What do you think of switching to “script format” for dialogue for a few pages in a story that is otherwise standard prose?
Jerry: This is script format.
Akeem (angrily): We know that! (shakes their fist)
I have a scene w/ a large group of characters who are discussing and arguing an important issue. While the argument (I hope) has plenty of conflict and tension, there is no physical activity here. A script format would allow me to present each person’s dialogue w/o having to worry about dialogue tags.
But would this sudden change in style be distracting? Or annoying? Or seen as just plain lazy?
Thank you-Dave L
Hey Dave, Oren here. Great to hear from you again!
The short version is that I wouldn’t recommend doing this. It won’t have the effect you’re going for, and it’ll cause a bunch of other problems. I say this for a few reasons.
First, changing a story’s format should generally be avoided, regardless of what the change is. If the reader gets used to one set of conventions, it’s annoying to switch over to a new one. Most often, this applies to POV or tense shifts. A lot of authors want to change between first and third person, or past and present tense, but it’s rarely a good idea. This would have the same problem, forcing readers to reorient themselves and pushing them out of your story.

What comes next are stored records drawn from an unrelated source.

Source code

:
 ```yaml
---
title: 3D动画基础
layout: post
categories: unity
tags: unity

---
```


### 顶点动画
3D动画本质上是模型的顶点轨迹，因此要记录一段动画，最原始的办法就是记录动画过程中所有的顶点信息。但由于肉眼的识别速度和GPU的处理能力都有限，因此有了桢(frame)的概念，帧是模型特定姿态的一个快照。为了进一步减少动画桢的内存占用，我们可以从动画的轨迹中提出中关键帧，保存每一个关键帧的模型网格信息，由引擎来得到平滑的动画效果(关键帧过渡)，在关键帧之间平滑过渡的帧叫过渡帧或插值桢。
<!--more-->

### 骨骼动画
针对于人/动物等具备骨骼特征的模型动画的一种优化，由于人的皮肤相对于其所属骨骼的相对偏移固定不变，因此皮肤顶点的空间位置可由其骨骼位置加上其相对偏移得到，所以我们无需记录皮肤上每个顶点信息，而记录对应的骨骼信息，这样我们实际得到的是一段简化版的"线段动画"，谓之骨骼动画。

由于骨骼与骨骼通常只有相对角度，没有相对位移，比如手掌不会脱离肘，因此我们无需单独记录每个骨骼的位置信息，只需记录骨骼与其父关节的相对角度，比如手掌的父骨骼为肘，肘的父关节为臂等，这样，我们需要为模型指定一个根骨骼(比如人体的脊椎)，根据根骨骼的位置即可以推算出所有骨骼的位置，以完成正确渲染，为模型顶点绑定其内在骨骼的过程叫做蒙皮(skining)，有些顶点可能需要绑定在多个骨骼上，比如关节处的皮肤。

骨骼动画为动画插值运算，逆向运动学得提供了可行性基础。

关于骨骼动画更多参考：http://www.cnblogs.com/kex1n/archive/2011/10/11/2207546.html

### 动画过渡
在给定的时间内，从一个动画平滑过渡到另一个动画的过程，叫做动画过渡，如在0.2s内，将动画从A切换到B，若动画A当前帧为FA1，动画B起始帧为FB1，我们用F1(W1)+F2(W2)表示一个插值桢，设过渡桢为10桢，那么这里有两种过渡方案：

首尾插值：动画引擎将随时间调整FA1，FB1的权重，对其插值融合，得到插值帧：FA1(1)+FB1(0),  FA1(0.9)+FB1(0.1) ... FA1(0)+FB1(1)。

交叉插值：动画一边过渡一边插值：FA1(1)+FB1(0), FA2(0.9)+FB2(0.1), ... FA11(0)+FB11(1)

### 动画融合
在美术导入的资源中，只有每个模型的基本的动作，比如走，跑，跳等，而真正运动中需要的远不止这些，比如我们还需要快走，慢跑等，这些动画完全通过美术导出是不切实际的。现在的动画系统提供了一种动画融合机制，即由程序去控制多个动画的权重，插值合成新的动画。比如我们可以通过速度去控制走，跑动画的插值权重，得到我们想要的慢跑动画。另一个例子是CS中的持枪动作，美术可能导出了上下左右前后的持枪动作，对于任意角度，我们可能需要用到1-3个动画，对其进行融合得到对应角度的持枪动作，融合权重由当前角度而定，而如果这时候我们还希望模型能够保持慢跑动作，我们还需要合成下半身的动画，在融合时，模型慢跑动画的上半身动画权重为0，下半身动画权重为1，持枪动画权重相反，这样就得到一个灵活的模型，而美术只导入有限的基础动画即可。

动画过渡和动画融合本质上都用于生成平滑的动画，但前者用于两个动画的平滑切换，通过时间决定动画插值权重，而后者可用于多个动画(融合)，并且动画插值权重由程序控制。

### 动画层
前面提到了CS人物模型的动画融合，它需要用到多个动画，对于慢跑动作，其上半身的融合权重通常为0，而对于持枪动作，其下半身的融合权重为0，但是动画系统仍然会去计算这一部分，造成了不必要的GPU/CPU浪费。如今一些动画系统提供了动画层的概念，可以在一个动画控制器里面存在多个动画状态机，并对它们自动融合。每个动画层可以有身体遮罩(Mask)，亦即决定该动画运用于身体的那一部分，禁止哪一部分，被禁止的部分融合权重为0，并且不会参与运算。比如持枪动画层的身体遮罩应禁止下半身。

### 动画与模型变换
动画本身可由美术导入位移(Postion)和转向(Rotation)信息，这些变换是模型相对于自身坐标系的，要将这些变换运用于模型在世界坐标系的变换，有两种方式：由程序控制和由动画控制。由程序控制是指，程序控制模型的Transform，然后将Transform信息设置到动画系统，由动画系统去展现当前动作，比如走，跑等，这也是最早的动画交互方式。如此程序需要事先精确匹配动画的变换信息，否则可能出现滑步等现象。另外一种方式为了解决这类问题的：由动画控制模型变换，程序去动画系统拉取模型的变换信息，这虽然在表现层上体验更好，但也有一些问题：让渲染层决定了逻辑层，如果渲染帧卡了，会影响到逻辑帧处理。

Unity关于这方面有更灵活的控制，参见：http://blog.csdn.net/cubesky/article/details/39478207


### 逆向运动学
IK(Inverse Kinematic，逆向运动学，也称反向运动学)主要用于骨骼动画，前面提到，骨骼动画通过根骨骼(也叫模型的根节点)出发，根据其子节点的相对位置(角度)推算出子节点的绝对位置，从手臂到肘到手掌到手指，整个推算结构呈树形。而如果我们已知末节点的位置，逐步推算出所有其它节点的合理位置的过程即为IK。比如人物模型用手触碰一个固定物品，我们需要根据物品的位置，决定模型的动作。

For the script format specifically, there’s a good reason we don’t write prose stories that way: it isn’t fun to read. Having the character’s name at the beginning of every line gets annoying fast, and it isn’t any better than repeating “said.” Putting description in stage direction form is even worse. It’s too much telling when you need to be showing, and it throws readers out of the story. This is bad enough when a story is read; it’s much worse in audio when readers can’t easily scan over stuff.
For a script, that’s okay. Script’s aren’t meant to be enjoyable reading material; they’re instructions for making a movie, TV show, or play. It’s most important that they be efficient in delivering their information so actors can figure out their scenes. Writing our stories that way would be giving up the main advantage prose has.
In your specific sequence, if the issue is dialogue attribution, then the better option is mix up tags like “said” with some minor action by the character who’s about to speak.
“This is another example,” Jerry said.
Akeem frowned. “You don’t say.”
If that’s not enough, then you might simply have too much dialogue. In that case, whatever the characters are talking about might need to be simplified, or this discussion might need to be spread out over other scenes so it can be interspersed with some action.
Hope that helps, and good luck with your story!